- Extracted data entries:

((

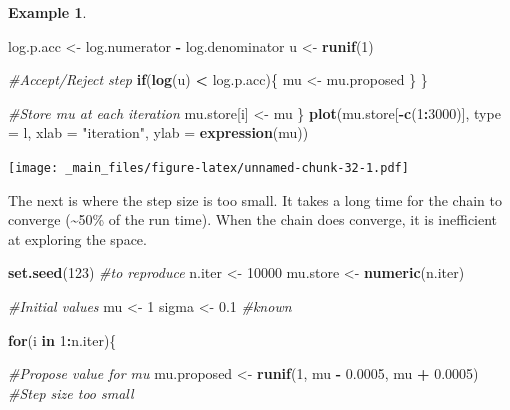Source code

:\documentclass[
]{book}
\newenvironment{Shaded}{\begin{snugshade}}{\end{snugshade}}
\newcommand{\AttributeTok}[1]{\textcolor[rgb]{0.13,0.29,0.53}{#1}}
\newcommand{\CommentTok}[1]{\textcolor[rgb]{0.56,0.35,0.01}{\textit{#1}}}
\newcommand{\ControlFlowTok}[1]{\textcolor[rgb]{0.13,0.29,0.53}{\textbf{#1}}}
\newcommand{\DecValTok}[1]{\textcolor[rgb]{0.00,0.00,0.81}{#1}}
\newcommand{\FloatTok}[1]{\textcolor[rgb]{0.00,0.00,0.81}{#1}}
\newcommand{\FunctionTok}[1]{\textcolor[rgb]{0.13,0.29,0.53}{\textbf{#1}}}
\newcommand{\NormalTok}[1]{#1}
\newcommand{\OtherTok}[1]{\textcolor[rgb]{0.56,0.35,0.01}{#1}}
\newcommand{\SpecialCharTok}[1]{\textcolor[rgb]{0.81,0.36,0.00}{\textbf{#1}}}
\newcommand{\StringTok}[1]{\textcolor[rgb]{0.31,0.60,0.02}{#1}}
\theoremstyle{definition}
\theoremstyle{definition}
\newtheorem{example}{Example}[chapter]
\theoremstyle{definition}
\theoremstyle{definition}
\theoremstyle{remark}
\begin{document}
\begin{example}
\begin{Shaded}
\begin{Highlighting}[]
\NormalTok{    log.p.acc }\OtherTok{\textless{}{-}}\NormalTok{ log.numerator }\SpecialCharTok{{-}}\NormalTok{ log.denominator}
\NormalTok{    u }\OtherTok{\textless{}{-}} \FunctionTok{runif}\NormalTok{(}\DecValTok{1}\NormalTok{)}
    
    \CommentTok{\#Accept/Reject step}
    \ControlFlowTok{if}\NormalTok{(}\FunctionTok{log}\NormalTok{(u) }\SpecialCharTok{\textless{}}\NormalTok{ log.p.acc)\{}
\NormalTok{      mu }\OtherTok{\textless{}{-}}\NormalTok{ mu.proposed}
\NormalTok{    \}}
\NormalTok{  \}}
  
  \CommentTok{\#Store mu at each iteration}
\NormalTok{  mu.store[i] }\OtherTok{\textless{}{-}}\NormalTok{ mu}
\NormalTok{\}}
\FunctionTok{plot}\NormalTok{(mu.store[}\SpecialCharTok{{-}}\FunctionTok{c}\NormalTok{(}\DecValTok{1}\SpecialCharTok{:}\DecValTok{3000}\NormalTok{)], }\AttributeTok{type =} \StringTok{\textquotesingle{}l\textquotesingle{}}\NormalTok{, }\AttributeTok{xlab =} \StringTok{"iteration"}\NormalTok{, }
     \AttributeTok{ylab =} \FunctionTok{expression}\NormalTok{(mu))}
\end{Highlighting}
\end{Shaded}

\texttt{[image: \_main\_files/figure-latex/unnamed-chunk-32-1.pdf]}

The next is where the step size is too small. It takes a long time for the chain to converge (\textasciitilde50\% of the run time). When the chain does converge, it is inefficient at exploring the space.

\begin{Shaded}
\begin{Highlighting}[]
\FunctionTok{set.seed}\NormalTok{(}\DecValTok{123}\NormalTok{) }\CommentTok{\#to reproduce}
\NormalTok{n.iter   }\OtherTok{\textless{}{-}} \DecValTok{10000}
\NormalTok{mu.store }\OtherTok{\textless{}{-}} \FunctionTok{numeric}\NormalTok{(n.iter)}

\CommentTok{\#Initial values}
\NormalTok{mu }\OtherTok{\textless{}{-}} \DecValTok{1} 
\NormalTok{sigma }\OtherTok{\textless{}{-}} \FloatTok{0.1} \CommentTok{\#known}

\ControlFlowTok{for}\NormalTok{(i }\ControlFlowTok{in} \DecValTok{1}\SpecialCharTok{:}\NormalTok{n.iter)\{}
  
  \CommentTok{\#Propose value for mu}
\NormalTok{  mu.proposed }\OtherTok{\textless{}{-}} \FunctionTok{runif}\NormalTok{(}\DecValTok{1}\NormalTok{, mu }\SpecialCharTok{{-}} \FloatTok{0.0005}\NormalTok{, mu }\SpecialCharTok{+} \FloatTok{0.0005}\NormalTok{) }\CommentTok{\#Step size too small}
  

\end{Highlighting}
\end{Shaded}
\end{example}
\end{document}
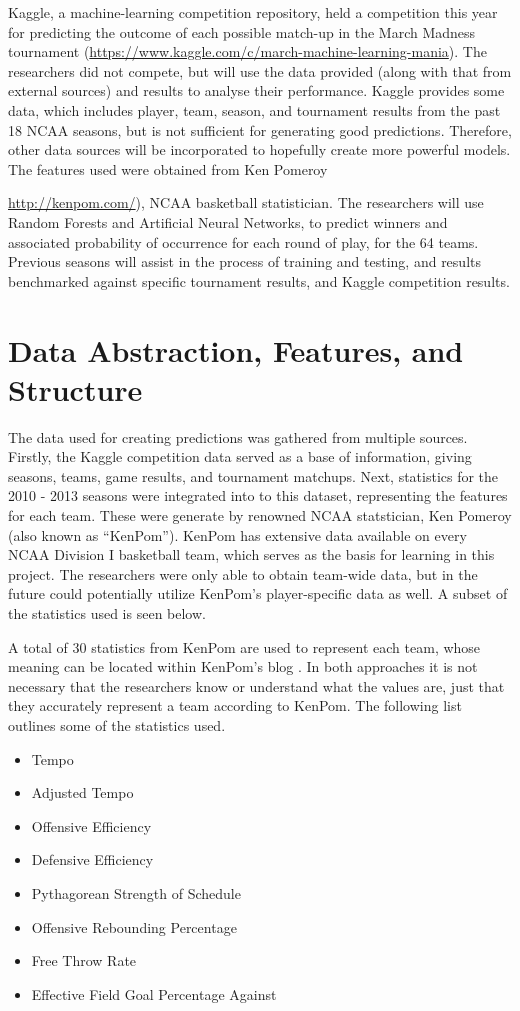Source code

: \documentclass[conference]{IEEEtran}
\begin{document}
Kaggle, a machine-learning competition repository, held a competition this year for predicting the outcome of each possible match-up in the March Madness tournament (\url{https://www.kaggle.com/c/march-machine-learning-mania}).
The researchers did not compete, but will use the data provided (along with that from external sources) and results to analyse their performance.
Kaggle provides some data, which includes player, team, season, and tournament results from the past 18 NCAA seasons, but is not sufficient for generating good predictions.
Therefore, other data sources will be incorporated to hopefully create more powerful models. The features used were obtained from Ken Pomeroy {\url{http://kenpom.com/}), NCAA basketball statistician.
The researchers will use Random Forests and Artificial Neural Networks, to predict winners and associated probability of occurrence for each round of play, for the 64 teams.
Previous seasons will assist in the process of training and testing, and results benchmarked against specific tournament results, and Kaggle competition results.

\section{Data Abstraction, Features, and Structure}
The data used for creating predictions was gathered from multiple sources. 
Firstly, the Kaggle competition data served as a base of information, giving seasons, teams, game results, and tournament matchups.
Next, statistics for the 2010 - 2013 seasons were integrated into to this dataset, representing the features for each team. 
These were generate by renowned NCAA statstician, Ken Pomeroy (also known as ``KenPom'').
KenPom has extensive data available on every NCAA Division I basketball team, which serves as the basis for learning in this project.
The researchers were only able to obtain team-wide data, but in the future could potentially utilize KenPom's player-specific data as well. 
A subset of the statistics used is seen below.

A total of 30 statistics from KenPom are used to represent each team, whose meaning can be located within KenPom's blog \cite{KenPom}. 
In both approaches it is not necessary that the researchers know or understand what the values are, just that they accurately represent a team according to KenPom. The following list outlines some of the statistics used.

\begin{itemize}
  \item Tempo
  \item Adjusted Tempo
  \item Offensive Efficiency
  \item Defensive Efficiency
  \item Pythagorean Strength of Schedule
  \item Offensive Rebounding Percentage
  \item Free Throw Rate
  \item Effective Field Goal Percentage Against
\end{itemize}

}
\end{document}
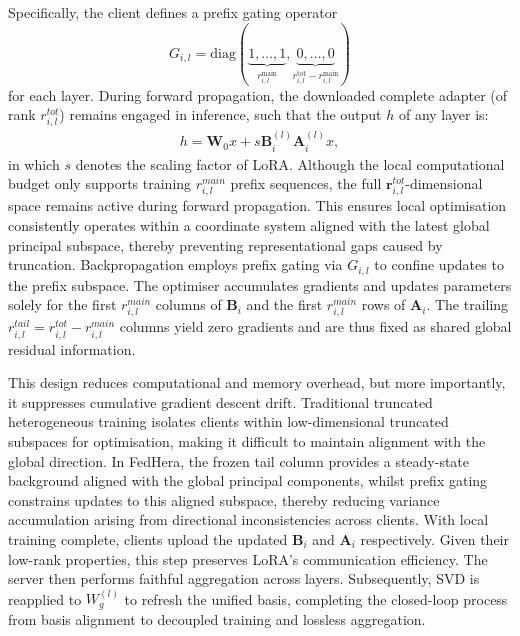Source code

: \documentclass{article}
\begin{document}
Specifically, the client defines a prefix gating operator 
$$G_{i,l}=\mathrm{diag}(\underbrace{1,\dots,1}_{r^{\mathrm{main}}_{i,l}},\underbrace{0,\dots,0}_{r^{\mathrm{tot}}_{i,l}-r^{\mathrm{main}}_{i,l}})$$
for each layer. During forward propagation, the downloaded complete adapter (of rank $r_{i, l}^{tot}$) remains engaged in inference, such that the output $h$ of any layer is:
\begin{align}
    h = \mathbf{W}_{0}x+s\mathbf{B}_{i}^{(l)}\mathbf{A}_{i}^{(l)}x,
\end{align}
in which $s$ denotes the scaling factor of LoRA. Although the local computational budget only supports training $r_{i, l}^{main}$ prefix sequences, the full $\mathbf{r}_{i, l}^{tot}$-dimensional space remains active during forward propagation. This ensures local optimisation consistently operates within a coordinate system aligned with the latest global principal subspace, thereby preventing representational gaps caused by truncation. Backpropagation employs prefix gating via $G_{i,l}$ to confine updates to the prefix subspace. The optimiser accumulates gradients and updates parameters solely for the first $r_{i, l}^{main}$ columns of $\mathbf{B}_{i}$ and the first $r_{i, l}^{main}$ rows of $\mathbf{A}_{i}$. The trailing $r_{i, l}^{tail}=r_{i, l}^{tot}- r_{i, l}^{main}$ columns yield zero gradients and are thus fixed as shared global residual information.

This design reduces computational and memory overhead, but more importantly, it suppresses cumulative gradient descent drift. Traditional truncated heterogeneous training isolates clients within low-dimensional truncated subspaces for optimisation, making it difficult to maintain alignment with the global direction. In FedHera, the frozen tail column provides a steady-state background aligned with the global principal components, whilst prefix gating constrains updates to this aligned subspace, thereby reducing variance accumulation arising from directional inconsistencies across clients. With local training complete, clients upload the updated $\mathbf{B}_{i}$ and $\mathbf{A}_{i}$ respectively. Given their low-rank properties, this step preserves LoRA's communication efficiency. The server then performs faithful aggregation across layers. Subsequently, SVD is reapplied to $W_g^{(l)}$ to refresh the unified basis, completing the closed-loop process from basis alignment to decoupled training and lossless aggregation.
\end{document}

))

- Aim of the exercise: What you return must be the lines above that run from the line with "These were generate" to the line with "KenPom has extensive", inclusive, each copied exactly.

- Solution to the problem:
These were generate by renowned NCAA statstician, Ken Pomeroy (also known as ``KenPom'').
KenPom has extensive data available on every NCAA Division I basketball team, which serves as the basis for learning in this project.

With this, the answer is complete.